My argument was that to factorize $ax^2+bx+c$, you probably shouldn't sit there "guessing and checking." After all, who wants to have to actually think when there's a relatively simple formula available? Unless the answer suggests itself to you immediately, I argued that you should immediately go ahead and use the following theorem (which is basically the quadratic formula), since:

  • it solves the problem with utter reliability, and
  • you don't have to think very much, and
  • it doesn't rely on the original problem being "rigged" so as to admit a simple solution.

Factorization Theorem for Univariate Quadratics With Real Coefficients

Given $a,b,c \in \mathbb{R}$ and $P \in \mathbb{R}[x]$ satisfying $P = ax^2 + bx+c$, we have:

If $\Delta(P) < 0$, then $P$ is irreducible.

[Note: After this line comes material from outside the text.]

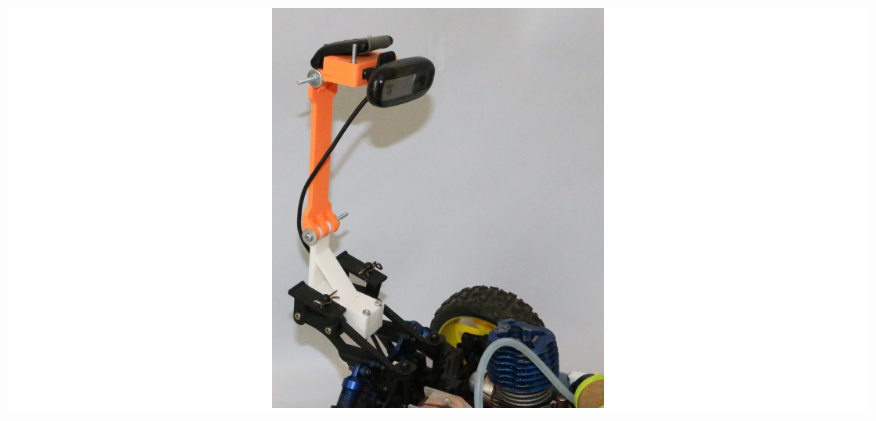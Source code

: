 <p align="center"> <img src="https://github.com/Itamare4/ANRC/blob/master/MD_Images/Rear_Unit.jpg?raw=true" height="400" width=auto></p>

If $\Delta(P) \geq 0$, then $$P = a\left(x - \frac{-b-\Delta^{1/2}}{2a}\right)\left(x-\frac{-b+\Delta^{1/2}}{2a}\right)$$

(Where $\Delta(P)$ is the discriminant, which, at this level, is best defined as $b^2-4ac$.)

Of course, this is merely the "quadratic formula theorem" in a thinly-veiled disguise. However, I prefer the above version; its easier to teach, easier to use, and more "algebraic" in nature. Anyway, to cut a long story short, I taught that:

  • to factorize $ax^2+bx+c$, use the above theorem.
  • to solve the equation $ax^2+bx+c=0$, first factorize the LHS, and then to use the null-factor law to extract your solutions. (Hopefully, he will eventually notice that certain steps can be omitted, and thereby "discover" the quadratic formula himself; in any event, I plan not to teach it directly.)

The conundrum.

The student's book also had some bivariate problems, like:

Exercise. Factorize $x^2+2x+1-y^2$.

These problems were always rigged so as to admit an ad-hoc solution. For example:

$$x^2+2x+1-y^2 = (x+1)^2-y^2 = (x+1-y)(x+1+y)$$

However, I wanted to teach something more systematic than all this. Searching the internet for theorems/algorithms to this effect was surprisingly fruitless; everything I found either didn't address the problem directly, or else it was written at a level I didn't understand.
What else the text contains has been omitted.